There’s a light, over at the Frankenstein Place

rockyhorror The good news is that it only takes one good thing to lift my spirits. On Thursday when I got home I saw in Bryan’s backpack his scores for his Florida Alternative Assessments. Bryan does not take FCATs which are Florida’s standardized tests. There is no point in him taking them. He is extremely bright but if he had to answer the questions in the way they are asked he would fail miserably. After weighing our options a few years ago we decided, why put him through that? Why set him up to fail and get stressed out?
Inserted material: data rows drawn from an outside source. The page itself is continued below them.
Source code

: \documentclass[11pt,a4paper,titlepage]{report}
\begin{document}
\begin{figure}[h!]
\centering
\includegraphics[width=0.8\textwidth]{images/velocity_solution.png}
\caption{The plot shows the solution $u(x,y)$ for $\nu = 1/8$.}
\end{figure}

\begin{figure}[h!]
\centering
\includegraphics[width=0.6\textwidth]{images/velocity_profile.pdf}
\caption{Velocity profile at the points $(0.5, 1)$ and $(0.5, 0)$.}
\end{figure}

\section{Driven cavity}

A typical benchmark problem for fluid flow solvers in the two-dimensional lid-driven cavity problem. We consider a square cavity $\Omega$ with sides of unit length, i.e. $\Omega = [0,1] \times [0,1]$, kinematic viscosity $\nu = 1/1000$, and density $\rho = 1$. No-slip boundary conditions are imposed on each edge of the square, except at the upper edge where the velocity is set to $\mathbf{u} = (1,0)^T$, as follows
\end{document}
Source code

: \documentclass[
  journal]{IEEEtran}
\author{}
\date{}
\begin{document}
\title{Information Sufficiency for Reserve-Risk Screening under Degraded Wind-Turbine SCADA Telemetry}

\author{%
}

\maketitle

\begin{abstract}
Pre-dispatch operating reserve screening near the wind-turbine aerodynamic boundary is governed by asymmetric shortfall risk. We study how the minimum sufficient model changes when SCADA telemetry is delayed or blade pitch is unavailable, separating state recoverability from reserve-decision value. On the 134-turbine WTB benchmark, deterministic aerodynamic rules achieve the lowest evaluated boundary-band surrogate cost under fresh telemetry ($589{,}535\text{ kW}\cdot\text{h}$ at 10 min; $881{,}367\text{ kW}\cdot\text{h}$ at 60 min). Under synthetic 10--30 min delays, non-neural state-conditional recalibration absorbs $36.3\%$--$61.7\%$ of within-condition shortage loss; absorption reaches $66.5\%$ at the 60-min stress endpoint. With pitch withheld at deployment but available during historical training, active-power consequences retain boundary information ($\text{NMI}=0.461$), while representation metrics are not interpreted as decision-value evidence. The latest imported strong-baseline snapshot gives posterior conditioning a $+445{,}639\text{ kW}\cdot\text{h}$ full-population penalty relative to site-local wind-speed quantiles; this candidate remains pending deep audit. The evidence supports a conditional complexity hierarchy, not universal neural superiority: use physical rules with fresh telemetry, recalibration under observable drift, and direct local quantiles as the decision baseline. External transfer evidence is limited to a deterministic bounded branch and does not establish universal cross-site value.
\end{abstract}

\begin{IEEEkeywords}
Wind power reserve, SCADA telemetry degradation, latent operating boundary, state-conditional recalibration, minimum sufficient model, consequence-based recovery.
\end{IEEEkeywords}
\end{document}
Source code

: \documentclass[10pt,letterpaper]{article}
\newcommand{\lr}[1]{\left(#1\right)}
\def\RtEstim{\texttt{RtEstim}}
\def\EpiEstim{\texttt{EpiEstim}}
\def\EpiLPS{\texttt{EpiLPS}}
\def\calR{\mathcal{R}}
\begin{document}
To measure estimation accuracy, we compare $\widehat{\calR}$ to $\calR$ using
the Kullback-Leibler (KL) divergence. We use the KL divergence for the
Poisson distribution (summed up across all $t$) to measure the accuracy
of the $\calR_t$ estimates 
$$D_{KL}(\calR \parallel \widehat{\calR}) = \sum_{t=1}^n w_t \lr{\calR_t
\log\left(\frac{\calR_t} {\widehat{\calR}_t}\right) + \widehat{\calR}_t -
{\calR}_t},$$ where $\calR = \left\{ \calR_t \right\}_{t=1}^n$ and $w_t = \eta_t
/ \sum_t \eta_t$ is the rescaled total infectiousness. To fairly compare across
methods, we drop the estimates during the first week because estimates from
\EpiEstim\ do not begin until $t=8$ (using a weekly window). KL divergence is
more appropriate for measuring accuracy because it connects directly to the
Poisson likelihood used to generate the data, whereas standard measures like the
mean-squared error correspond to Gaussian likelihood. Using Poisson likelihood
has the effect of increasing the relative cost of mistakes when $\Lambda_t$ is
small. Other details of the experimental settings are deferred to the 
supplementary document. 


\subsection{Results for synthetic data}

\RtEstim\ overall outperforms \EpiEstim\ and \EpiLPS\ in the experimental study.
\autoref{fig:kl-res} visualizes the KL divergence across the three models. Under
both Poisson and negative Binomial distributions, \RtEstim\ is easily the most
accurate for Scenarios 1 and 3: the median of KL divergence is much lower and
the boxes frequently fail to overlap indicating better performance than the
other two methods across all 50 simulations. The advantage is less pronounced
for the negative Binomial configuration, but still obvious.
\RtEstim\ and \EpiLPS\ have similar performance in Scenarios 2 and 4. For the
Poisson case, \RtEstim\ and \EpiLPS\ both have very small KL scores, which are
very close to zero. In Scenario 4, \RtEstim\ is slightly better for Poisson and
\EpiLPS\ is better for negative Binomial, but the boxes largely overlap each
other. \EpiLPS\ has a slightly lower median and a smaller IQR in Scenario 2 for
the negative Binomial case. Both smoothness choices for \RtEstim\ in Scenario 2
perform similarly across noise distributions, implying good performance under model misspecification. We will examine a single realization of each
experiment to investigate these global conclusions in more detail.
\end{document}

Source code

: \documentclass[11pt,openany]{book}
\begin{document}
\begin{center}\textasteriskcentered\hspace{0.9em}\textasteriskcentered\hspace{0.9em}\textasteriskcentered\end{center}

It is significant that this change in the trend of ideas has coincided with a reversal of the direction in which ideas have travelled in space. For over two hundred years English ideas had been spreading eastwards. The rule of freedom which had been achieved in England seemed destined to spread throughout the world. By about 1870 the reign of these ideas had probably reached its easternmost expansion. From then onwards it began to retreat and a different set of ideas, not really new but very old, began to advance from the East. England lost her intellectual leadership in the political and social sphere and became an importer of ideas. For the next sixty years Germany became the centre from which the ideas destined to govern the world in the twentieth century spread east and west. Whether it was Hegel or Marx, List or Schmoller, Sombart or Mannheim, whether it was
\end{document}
Don’t get me wrong, a kid always needs a reach, but there is truly a difference between working hard to achieve a goal and setting an impossible goal. So when I looked at the scores last night to see how well he did in Math and Reading, I was elated. You see when your kid has autism, most times when you get test scores, you need to brace yourself like an earthquake is coming. You must also brace yourself for all of the disclaimers about how the test is not really for him, he is not allowed extra time, blah blah blah. But this time, the scores were great and I was grateful.
Next week is the last week of school. I need to remind myself how easily Bryan transitioned to middle school and how well he did all year. Bryan is gearing up for camp, not in the same way that I am literally gearing up, his is clearly mental preparation! He used to freak if you mentioned camp like he was being sent away, but as it gets closer we are talking about it more to get him prepared to face it. He is quiet about it now, like the calm before the storm. You may think, why send him to camp if it stresses him out? Like me, Bryan has anxiety with the anticipation of things, but rises to the occasion once there. It is the fear or anxiety of separating from us and our home that makes him tense, not the actual camp. Once he is anywhere he adapts really well and does great. Just as I’m writing this I’m thinking about how typical that is, and how in many ways he has grown. I am looking forward already, if you can believe, to the visiting day Bryan. Last year he had lost weight and was so happy to see us and to see Jason. How mental is that that I’m looking forward to a family reunion while everyone is still home? I guess it’s just nice to think about the joy of watching your kid stretch their wings a bit and then getting to see the results.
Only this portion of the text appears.